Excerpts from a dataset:

──────────────────────────────

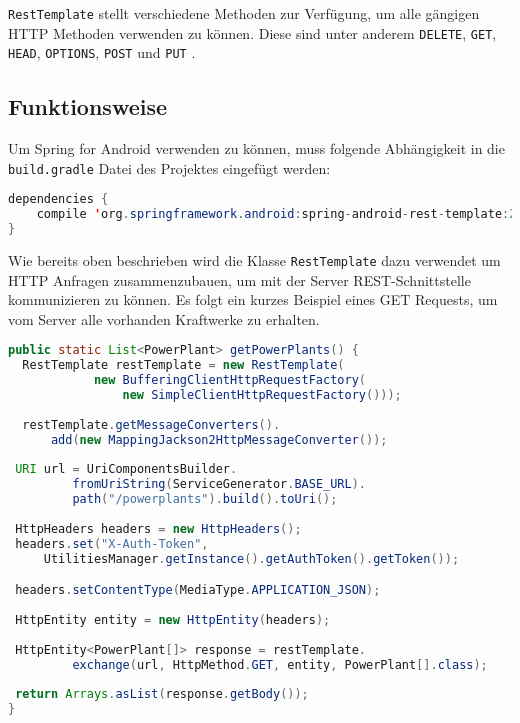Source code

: \texttt{RestTemplate} stellt verschiedene Methoden zur Verfügung, um alle gängigen HTTP Methoden verwenden zu können. Diese sind unter anderem \texttt{DELETE}, \texttt{GET}, \texttt{HEAD}, \texttt{OPTIONS}, \texttt{POST} und \texttt{PUT} \cite{springDokuRestTemplate}.

\subsection{Funktionsweise}
Um Spring for Android verwenden zu können, muss folgende Abhängigkeit in die \texttt{build.gradle} Datei des Projektes eingefügt werden:

\begin{lstlisting}[language=java, numbers=none, frame=single, stringstyle=\color{mymauve}\scriptsize]
dependencies {
	compile 'org.springframework.android:spring-android-rest-template:2.0.0.M1'
}
\end{lstlisting}

Wie bereits oben beschrieben wird die Klasse \texttt{RestTemplate} dazu verwendet um HTTP Anfragen zusammenzubauen, um mit der Server REST-Schnittstelle kommunizieren zu können. Es folgt ein kurzes Beispiel eines GET Requests, um vom Server alle vorhanden Kraftwerke zu erhalten.

\begin{lstlisting}[language=java, caption={GET Request um alle Kraftwerke zu erhalten},label=lst:getAllPowerPlants, frame=single, tabsize=3]
public static List<PowerPlant> getPowerPlants() {
  RestTemplate restTemplate = new RestTemplate(
			new BufferingClientHttpRequestFactory(
				new SimpleClientHttpRequestFactory()));
				  
  restTemplate.getMessageConverters().
	  add(new MappingJackson2HttpMessageConverter());
 
 URI url = UriComponentsBuilder.
		 fromUriString(ServiceGenerator.BASE_URL).
		 path("/powerplants").build().toUri();
 
 HttpHeaders headers = new HttpHeaders();
 headers.set("X-Auth-Token", 
	 UtilitiesManager.getInstance().getAuthToken().getToken());

 headers.setContentType(MediaType.APPLICATION_JSON);
 
 HttpEntity entity = new HttpEntity(headers);
 
 HttpEntity<PowerPlant[]> response = restTemplate.
		 exchange(url, HttpMethod.GET, entity, PowerPlant[].class);
 
 return Arrays.asList(response.getBody());
}
\end{lstlisting}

──────────────────────────────

What the task requires: Each line above with the word "verwenden" must be returned.

Exercise response:
: \texttt{RestTemplate} stellt verschiedene Methoden zur Verfügung, um alle gängigen HTTP Methoden verwenden zu können. Diese sind unter anderem \texttt{DELETE}, \texttt{GET}, \texttt{HEAD}, \texttt{OPTIONS}, \texttt{POST} und \texttt{PUT} \cite{springDokuRestTemplate}.
Um Spring for Android verwenden zu können, muss folgende Abhängigkeit in die \texttt{build.gradle} Datei des Projektes eingefügt werden:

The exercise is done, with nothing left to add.